Exercise »
Drop every picture and give the entries back exactly.

Recorded information »

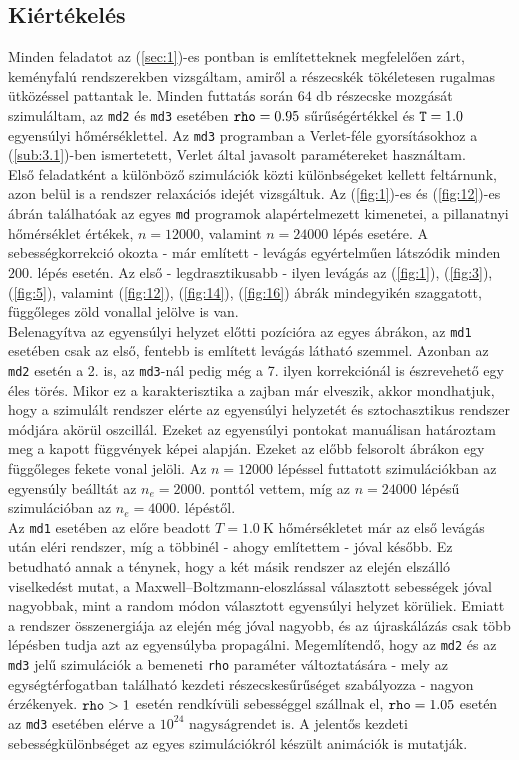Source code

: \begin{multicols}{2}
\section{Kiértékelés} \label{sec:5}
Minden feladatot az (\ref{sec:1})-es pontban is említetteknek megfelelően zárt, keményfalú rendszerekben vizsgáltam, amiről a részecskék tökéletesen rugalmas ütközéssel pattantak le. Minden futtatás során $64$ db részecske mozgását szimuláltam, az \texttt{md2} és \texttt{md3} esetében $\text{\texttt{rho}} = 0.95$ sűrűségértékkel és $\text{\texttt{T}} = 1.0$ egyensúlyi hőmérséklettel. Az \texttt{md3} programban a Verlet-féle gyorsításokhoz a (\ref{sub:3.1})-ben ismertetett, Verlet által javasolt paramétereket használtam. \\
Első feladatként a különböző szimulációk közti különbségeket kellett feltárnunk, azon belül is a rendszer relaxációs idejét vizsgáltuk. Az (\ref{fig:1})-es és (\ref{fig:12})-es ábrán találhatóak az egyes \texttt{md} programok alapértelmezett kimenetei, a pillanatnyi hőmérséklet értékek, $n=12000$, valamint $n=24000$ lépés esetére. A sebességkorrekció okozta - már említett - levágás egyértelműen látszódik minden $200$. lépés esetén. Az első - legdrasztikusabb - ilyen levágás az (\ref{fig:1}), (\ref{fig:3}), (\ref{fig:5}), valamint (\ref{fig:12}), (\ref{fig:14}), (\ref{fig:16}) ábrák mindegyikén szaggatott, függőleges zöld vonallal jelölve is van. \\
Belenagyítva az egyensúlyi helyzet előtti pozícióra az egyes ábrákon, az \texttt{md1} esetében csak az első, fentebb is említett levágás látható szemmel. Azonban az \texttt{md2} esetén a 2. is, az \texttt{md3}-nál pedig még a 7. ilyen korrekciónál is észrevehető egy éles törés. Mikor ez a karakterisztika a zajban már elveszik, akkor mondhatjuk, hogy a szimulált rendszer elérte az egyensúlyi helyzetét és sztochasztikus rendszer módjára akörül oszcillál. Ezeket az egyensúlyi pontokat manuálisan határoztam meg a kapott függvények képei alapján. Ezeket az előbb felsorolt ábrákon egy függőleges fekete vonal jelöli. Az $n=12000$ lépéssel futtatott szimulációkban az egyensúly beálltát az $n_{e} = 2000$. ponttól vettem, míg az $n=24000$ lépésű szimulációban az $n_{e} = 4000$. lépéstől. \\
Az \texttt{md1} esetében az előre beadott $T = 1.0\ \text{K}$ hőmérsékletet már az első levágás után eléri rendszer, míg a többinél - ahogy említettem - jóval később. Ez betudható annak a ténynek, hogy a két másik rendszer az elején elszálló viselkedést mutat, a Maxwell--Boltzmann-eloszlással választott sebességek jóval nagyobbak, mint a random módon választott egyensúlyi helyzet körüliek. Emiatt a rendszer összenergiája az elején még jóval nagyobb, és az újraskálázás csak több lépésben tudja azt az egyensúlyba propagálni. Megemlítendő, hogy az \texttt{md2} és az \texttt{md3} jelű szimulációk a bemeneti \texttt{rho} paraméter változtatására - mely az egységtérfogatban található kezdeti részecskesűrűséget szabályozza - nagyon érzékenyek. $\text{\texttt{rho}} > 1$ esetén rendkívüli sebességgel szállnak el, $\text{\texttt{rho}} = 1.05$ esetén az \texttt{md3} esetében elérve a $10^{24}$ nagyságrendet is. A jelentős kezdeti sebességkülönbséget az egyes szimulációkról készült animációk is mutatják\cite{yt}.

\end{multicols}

Result below »
Source code

: \begin{multicols}{2}
\section{Kiértékelés} \label{sec:5}
Minden feladatot az (\ref{sec:1})-es pontban is említetteknek megfelelően zárt, keményfalú rendszerekben vizsgáltam, amiről a részecskék tökéletesen rugalmas ütközéssel pattantak le. Minden futtatás során $64$ db részecske mozgását szimuláltam, az \texttt{md2} és \texttt{md3} esetében $\text{\texttt{rho}} = 0.95$ sűrűségértékkel és $\text{\texttt{T}} = 1.0$ egyensúlyi hőmérséklettel. Az \texttt{md3} programban a Verlet-féle gyorsításokhoz a (\ref{sub:3.1})-ben ismertetett, Verlet által javasolt paramétereket használtam. \\
Első feladatként a különböző szimulációk közti különbségeket kellett feltárnunk, azon belül is a rendszer relaxációs idejét vizsgáltuk. Az (\ref{fig:1})-es és (\ref{fig:12})-es ábrán találhatóak az egyes \texttt{md} programok alapértelmezett kimenetei, a pillanatnyi hőmérséklet értékek, $n=12000$, valamint $n=24000$ lépés esetére. A sebességkorrekció okozta - már említett - levágás egyértelműen látszódik minden $200$. lépés esetén. Az első - legdrasztikusabb - ilyen levágás az (\ref{fig:1}), (\ref{fig:3}), (\ref{fig:5}), valamint (\ref{fig:12}), (\ref{fig:14}), (\ref{fig:16}) ábrák mindegyikén szaggatott, függőleges zöld vonallal jelölve is van. \\
Belenagyítva az egyensúlyi helyzet előtti pozícióra az egyes ábrákon, az \texttt{md1} esetében csak az első, fentebb is említett levágás látható szemmel. Azonban az \texttt{md2} esetén a 2. is, az \texttt{md3}-nál pedig még a 7. ilyen korrekciónál is észrevehető egy éles törés. Mikor ez a karakterisztika a zajban már elveszik, akkor mondhatjuk, hogy a szimulált rendszer elérte az egyensúlyi helyzetét és sztochasztikus rendszer módjára akörül oszcillál. Ezeket az egyensúlyi pontokat manuálisan határoztam meg a kapott függvények képei alapján. Ezeket az előbb felsorolt ábrákon egy függőleges fekete vonal jelöli. Az $n=12000$ lépéssel futtatott szimulációkban az egyensúly beálltát az $n_{e} = 2000$. ponttól vettem, míg az $n=24000$ lépésű szimulációban az $n_{e} = 4000$. lépéstől. \\
Az \texttt{md1} esetében az előre beadott $T = 1.0\ \text{K}$ hőmérsékletet már az első levágás után eléri rendszer, míg a többinél - ahogy említettem - jóval később. Ez betudható annak a ténynek, hogy a két másik rendszer az elején elszálló viselkedést mutat, a Maxwell--Boltzmann-eloszlással választott sebességek jóval nagyobbak, mint a random módon választott egyensúlyi helyzet körüliek. Emiatt a rendszer összenergiája az elején még jóval nagyobb, és az újraskálázás csak több lépésben tudja azt az egyensúlyba propagálni. Megemlítendő, hogy az \texttt{md2} és az \texttt{md3} jelű szimulációk a bemeneti \texttt{rho} paraméter változtatására - mely az egységtérfogatban található kezdeti részecskesűrűséget szabályozza - nagyon érzékenyek. $\text{\texttt{rho}} > 1$ esetén rendkívüli sebességgel szállnak el, $\text{\texttt{rho}} = 1.05$ esetén az \texttt{md3} esetében elérve a $10^{24}$ nagyságrendet is. A jelentős kezdeti sebességkülönbséget az egyes szimulációkról készült animációk is mutatják\cite{yt}.

\end{multicols}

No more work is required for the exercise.